To start the Mint Leaf of London Iftar, we were served mint and lemon juice, to start, along with a selection of cold starters consisting of nuts, dates, salads . Our starters followed soon after, served on a platter that was divided into six sections with seafood (cardamom & cream cheese prawns and roasted fennel seed & garlic hammour), Lahori tandoori chicken, Australian lamb kebabs, Achaari paneer tikka, and saffron broccoli florets. The chicken (on the bone) and paneer were my favourites from the platter, and I could’ve easily eaten more pieces!

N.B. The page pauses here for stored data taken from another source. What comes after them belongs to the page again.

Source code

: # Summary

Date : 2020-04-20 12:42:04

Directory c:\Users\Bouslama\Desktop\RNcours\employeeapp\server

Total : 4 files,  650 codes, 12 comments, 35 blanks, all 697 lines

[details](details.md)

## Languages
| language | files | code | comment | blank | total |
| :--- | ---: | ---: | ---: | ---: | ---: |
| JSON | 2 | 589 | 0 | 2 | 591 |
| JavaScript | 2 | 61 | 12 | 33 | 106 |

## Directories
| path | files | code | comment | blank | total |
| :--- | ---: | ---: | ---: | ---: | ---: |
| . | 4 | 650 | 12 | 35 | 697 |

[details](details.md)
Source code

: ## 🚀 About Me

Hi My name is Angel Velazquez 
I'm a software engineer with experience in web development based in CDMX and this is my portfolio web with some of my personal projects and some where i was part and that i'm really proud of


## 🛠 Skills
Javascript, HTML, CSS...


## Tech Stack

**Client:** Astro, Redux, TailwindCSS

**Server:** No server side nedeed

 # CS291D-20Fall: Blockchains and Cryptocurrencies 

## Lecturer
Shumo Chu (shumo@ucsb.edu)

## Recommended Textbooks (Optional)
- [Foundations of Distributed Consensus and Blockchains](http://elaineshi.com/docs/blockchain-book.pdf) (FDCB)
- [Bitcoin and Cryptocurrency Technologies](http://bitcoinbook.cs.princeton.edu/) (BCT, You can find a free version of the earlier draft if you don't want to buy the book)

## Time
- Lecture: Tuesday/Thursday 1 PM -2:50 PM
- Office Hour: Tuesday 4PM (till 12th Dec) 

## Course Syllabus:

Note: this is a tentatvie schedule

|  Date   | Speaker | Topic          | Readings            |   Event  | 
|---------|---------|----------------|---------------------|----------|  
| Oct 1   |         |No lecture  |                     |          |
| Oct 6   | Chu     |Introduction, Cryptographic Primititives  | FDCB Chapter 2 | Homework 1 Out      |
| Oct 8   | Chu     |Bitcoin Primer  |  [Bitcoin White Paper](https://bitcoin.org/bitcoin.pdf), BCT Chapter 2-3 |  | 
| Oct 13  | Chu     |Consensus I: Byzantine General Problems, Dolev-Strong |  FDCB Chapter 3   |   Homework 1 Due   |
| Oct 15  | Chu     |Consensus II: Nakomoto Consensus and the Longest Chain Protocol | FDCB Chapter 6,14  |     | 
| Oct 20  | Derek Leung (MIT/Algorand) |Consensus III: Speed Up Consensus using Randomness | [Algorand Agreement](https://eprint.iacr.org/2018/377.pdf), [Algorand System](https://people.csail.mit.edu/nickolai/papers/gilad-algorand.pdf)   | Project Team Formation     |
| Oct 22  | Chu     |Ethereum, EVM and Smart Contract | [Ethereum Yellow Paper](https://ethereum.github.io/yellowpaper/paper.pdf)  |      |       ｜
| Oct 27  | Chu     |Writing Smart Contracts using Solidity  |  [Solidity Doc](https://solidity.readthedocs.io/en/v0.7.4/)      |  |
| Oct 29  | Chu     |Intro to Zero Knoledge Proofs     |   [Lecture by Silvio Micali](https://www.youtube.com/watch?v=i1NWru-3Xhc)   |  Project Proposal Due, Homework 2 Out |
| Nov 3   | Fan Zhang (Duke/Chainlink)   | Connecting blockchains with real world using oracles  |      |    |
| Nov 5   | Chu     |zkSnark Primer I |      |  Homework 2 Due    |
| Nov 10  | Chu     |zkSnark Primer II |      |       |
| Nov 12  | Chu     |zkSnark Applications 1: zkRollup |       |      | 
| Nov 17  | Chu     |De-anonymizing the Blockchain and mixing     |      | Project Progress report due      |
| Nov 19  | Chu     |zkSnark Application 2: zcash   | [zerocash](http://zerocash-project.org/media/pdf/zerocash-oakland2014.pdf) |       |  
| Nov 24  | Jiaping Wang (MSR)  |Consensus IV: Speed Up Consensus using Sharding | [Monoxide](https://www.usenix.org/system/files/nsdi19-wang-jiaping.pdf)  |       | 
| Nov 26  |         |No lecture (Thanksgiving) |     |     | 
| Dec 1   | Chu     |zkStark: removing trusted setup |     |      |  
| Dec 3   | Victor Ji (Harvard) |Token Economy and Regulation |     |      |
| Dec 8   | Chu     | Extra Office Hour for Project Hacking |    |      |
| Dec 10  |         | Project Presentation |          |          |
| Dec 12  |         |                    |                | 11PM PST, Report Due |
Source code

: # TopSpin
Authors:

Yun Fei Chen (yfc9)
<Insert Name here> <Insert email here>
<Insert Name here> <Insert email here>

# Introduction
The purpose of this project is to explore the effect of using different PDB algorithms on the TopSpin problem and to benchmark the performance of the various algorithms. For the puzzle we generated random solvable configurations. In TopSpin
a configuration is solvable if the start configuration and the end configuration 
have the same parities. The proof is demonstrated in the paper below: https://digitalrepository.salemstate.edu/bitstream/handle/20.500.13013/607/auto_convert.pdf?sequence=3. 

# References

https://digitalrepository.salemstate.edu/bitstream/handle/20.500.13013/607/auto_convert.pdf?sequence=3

In between courses, we were served Rooh Afza – rose flavoured milk – a drink I’ve loved since I was little, that went down well with the rest of the diners too.
When the main’s arrived, I was a little worried about the portion sizes. I quickly realised how mistaken I was, because I left the restaurant vowing to not eat again until dinner the next day. Indian food is seriously filling and after starters, mains and desserts (I obviously made space for them for the purpose of this review), I was well and truly stuffed. The main courses consisted of Saag Gosht (Australian leg of lamb with spinach & garlic purée), Chicken Tikka Korma, Subz Makhni (a blend of mixed vegetables in a buttery tomato sauce) and Yellow Dal. I tried the chicken korma, accompanied with freshly-baked breads and rice. Though the sauce was a little spicy (I’m hopeless with spicy food), it was rather moreish and had a slightly sweet hint of flavour to it. The dal was perfect for dipping the bread into with its rich texture. After helping myself to several more slices of bread, I found myself feeling quite full and slightly daunted at the thought of yet another course.
Fortunately, I powered through to dessert; a platter of Valrhona chocolate mousse, Gulab Jamun and a fruit salad. Despite being Indian, I had never tried Gulab Jamun before, and it’s probably for the best. Though the soft, fluffy sweet treats were delectable, I’m pretty sure they aren’t the healthiest. However, they make for the perfect decadent treat. The chocolate mousse struck the perfect balance, it wasn’t too sickly nor was it bitter, and it went extremely well with the fruit.
Mint Leaf of London Iftar details
The Iftar costs Dhs135 per person, with a welcome drink and food, a price I believe is worth paying for a three course meal and I will be definitely be going again with friends and family. As I mentioned before, you’ll be so full that you’ll barely need to eat the next day! The Mint Leaf of London Iftar promotion will be held daily, and to book call: 04 706 0900 or visit the website here.
I’d honestly highly recommend the Mint Leaf of London’s Iftar, if you are looking to do one Iftar this Ramadan. It’s something a little different, and you’re taken on a wonderful journey of flavours throughout the meal. You’re also guaranteed to leave feeling full, and if that’s not enough, there are also plenty of options for vegetarians. The music is great, and fortunately the ladies night will continue throughout Ramadan, so head down on a Monday night for food, drink and a great atmosphere.
I hope you enjoyed this post, and let me know what your favourite Iftars are in the comments below too.
Thanks for reading!
Though I always try to use my own photography, the lighting in the restaurant was quite dim, so I chose to use the PR images provided.